To that end, they, and the organizers, wanted all of those kids to have a fun, safe Halloween in their own backyard, so that they didn’t have to go to other ’hoods to trick-or-treat. So, all downtown LA families were invited to the Third Annual Halloween Party for Downtown LA Kids. And since I was a volunteer, I got to have even more fun than they did because you always get joy out of helping others. (I don’t know how much help I really was, but more on that later.)

It was held at Grand Hope Park at Fashion Institute of Design & Merchandising, which turned-out to be a perfect venue for this. It was big enough to have lots of room to see and be seen, without getting scrunched, and small enough that no one could get lost. Or more importantly, be far away from the treats. (The trick turned-out to be me doling out the cotton candy!)

This party was entirely free, with hot dogs, individual bags of baby carrots, juice pouches, water, and candy sponsored by Ralph’s Fresh Fare, (kudos to them for that, btw,) and everything else (cotton candy, popcorn, bounce house, game truck, photo booth,) being taken care of by the Downtown Center for Business Improvement District. And I was happy to see many security guards patrolling the area at all times, if even just to prevent revelers from making fun of my cotton candy-spinning prowess.

My favorite innovation was the three “doors” stationed around the park, so that the kids could still have the fun of going trick-or-treating. You knocked on the doors, and volunteers answered them and gave-out candy, just as would happen traditionally. If you didn’t have a bag or pumpkin for collection, they were handed out at various stations, and you could even decorate your own at the arts-and-craft tables. You know I had to hold myself back from making one of those myself!

Scary stuff once it got dark.

The event also featured an inflatable bounce house, tons of Halloween decorations, and the famous Game Truck. I was happy to see so many grown-ups dressed-up in the spirit of the holiday. I’d say most of them were wearing at least some costume. My friend Lucia and I were particularly impressed with not one, but two Frieda Kahlo’s! One of them complete with unibrow! (The other just didn’t want to mess-up her cute face that much.) I guess downtown does have its share of intelligentsia. (I myself was dressed as a slice of pepperoni pizza, though my earrings were of a vegetarian cheese pie and slice. I guess I am comestible-centric!)

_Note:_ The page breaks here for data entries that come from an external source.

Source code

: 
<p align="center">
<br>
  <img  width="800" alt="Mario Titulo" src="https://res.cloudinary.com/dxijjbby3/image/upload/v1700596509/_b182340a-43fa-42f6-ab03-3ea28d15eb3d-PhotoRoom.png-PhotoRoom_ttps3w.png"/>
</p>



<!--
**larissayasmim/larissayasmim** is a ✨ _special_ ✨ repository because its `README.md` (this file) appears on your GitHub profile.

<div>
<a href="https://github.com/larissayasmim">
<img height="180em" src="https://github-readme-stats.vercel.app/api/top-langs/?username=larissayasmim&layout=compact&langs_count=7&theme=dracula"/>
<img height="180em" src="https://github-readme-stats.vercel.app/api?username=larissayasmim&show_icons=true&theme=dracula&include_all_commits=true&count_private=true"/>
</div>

And even though this was a G-rated shindig, I did get to see some real horror. It was on the faces of the recipients of my pitiful cotton candy shapes. While I did hawk the stuff during my gig as the star of the sideshow of a traveling circus in my younger years, I had never actually made it before, which, by the way, is just pure spun sugar. (My teeth hurt just thinking about it.) And let me tell you, it was not easy to make it look pretty. Even the smallest kids seemed to know how weird my creations looked. But I got away with it under the guise of that this was special for Halloween. Maybe next year, I’ll volunteer for the popcorn machine. How much damage can I do there? I guess we’ll find-out in 2011.